### Assignment
Sort through the listing below and keep each line with the word "upgrade". Copy those.

### Given records
- - - - -

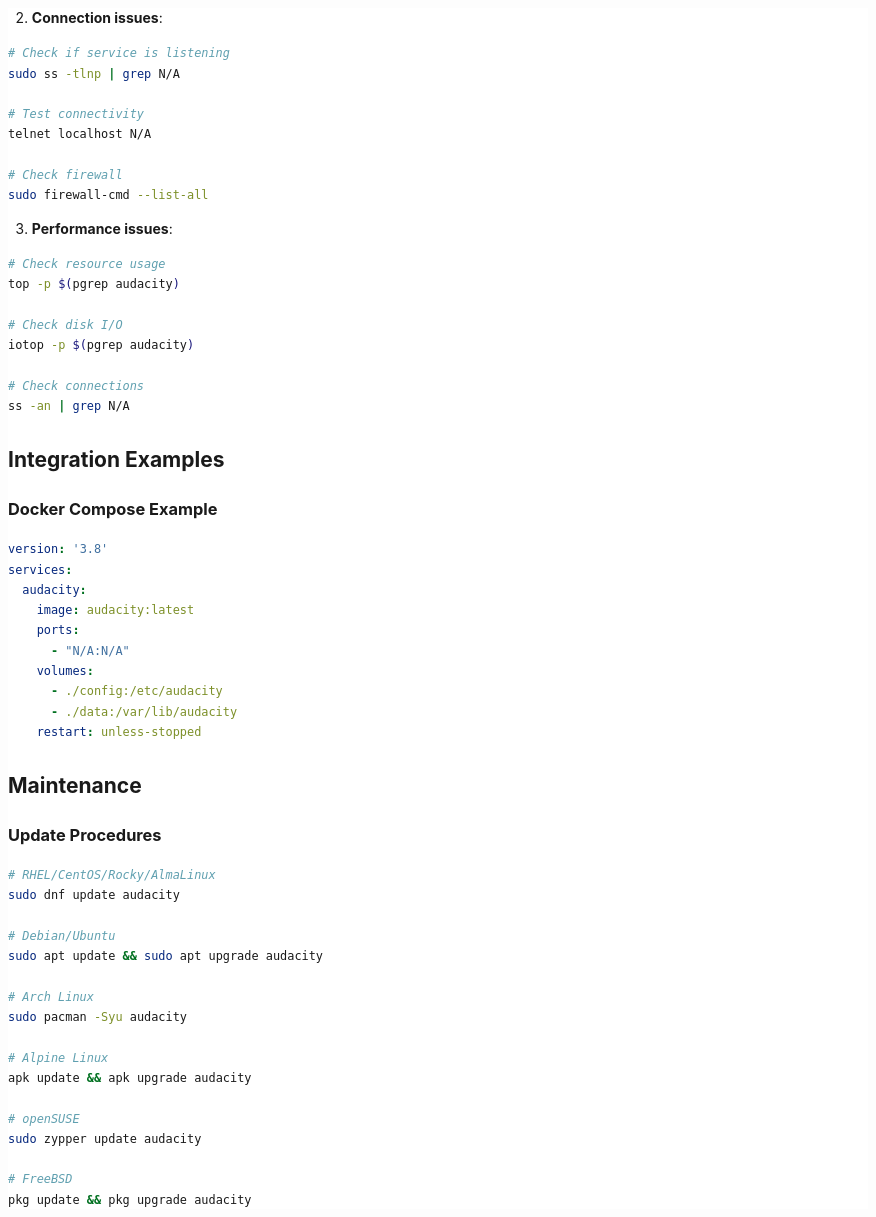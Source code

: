 2. **Connection issues**:
```bash
# Check if service is listening
sudo ss -tlnp | grep N/A

# Test connectivity
telnet localhost N/A

# Check firewall
sudo firewall-cmd --list-all
```

3. **Performance issues**:
```bash
# Check resource usage
top -p $(pgrep audacity)

# Check disk I/O
iotop -p $(pgrep audacity)

# Check connections
ss -an | grep N/A
```

## Integration Examples

### Docker Compose Example

```yaml
version: '3.8'
services:
  audacity:
    image: audacity:latest
    ports:
      - "N/A:N/A"
    volumes:
      - ./config:/etc/audacity
      - ./data:/var/lib/audacity
    restart: unless-stopped
```

## Maintenance

### Update Procedures

```bash
# RHEL/CentOS/Rocky/AlmaLinux
sudo dnf update audacity

# Debian/Ubuntu
sudo apt update && sudo apt upgrade audacity

# Arch Linux
sudo pacman -Syu audacity

# Alpine Linux
apk update && apk upgrade audacity

# openSUSE
sudo zypper update audacity

# FreeBSD
pkg update && pkg upgrade audacity

```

- - - - -

### Result of the exercise
sudo apt update && sudo apt upgrade audacity
apk update && apk upgrade audacity
pkg update && pkg upgrade audacity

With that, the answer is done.